Au lendemain de la Journée Mondiale de la Vue soutenue par l’Organisation Mondiale de la Santé (OMS), il y a lieu de s’interroger sur l’articulation des approches CORRECTIVES et RÉADAPTATIVES en France et en Europe.

3 des grandes causes de déficience visuelles en France sont :

- la RÉTINOPATHIE DIABÉTIQUE, qui touche environ 1,5 million de personnes (50% des diabètes de type 2).
- la DÉGÉNÉRESCENCE MACULAIRE LIÉE À L’ÂGE ; environ 1 million de personnes, majoritairement entre 70 et 80 ans.
- les TROUBLES NEUROVISUELS, avec par exemple 1/3 des 150 000 AVC chaque année laissant des séquelles visuelles.
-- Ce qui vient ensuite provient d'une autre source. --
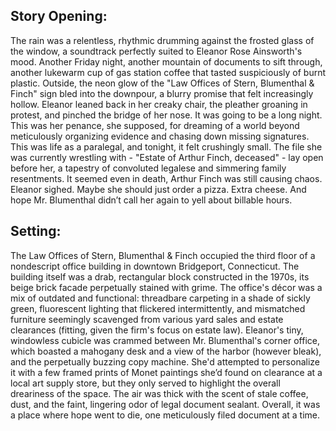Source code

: ## Story Opening:

The rain was a relentless, rhythmic drumming against the frosted glass of the window, a soundtrack perfectly suited to Eleanor Rose Ainsworth's mood. Another Friday night, another mountain of documents to sift through, another lukewarm cup of gas station coffee that tasted suspiciously of burnt plastic. Outside, the neon glow of the "Law Offices of Stern, Blumenthal & Finch" sign bled into the downpour, a blurry promise that felt increasingly hollow. Eleanor leaned back in her creaky chair, the pleather groaning in protest, and pinched the bridge of her nose. It was going to be a long night. This was her penance, she supposed, for dreaming of a world beyond meticulously organizing evidence and chasing down missing signatures. This was life as a paralegal, and tonight, it felt crushingly small. The file she was currently wrestling with - "Estate of Arthur Finch, deceased" - lay open before her, a tapestry of convoluted legalese and simmering family resentments. It seemed even in death, Arthur Finch was still causing chaos. Eleanor sighed. Maybe she should just order a pizza. Extra cheese. And hope Mr. Blumenthal didn’t call her again to yell about billable hours.

## Setting:

The Law Offices of Stern, Blumenthal & Finch occupied the third floor of a nondescript office building in downtown Bridgeport, Connecticut. The building itself was a drab, rectangular block constructed in the 1970s, its beige brick facade perpetually stained with grime. The office's décor was a mix of outdated and functional: threadbare carpeting in a shade of sickly green, fluorescent lighting that flickered intermittently, and mismatched furniture seemingly scavenged from various yard sales and estate clearances (fitting, given the firm's focus on estate law). Eleanor's tiny, windowless cubicle was crammed between Mr. Blumenthal's corner office, which boasted a mahogany desk and a view of the harbor (however bleak), and the perpetually buzzing copy machine. She'd attempted to personalize it with a few framed prints of Monet paintings she’d found on clearance at a local art supply store, but they only served to highlight the overall dreariness of the space. The air was thick with the scent of stale coffee, dust, and the faint, lingering odor of legal document sealant. Overall, it was a place where hope went to die, one meticulously filed document at a time.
En 2008, le rapport parlementaire "Poletti" sur la compensation et les aides techniques, promettait des progrès de la biotechnologie tels, que tous les malvoyants retrouveraient la vue "d’ici 10 ans" (https://www.senat.fr/notice-rapport/2007/r07-462).
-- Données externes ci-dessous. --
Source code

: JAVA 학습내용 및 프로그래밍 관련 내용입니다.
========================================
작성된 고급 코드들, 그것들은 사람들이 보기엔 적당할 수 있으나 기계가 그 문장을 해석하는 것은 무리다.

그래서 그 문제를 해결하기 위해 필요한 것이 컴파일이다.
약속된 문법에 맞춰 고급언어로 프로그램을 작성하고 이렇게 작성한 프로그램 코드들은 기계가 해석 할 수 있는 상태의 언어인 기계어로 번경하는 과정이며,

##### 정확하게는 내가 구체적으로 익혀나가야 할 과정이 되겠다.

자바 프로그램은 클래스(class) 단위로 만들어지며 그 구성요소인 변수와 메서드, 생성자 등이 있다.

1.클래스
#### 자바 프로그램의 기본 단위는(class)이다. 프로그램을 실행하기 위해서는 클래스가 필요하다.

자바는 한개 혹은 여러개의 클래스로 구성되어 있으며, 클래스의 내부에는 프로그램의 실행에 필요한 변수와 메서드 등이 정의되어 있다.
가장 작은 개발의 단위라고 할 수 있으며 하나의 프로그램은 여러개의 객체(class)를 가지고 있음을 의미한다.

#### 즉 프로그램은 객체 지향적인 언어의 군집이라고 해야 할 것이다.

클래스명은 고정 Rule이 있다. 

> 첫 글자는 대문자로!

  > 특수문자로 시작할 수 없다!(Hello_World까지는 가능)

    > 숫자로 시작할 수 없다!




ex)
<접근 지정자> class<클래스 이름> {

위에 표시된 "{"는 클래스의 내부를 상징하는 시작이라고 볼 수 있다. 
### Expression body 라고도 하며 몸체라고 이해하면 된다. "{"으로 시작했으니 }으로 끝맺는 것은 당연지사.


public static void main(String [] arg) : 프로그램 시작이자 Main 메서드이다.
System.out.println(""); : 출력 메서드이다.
Nous sommes en 2018 et les biotechnologies n’en sont qu’à leur premiers balbutiements.

En parallèle, une écrasante partie des patients ne sont PAS RÉADAPTÉS, faute de véritables PARCOURS DE RÉADAPTATION et de RÉSEAUX DE BASSE VISION partout sur le territoire.

Pour quelle raison les ARS ont-elle définancés de tels réseaux lorsque ces derniers existaient ? C’est la question que nous allons poser à la Ministre de la Santé dans les prochains jours.

Cela renvoie aussi aux réflexions du Comité National Consultatif d’Éthique du 15 février 2018 (http://www.ccne-ethique.fr/sites/default/files/publications/ccne_avis_128.pdf) lorsque celui-ci appelait à des réarbitrages sur l’allocation des moyens financiers entre le développement des promesses biotechnologiques et transhumanistes et le renforcement des politiques d’accompagnement du vieillissement.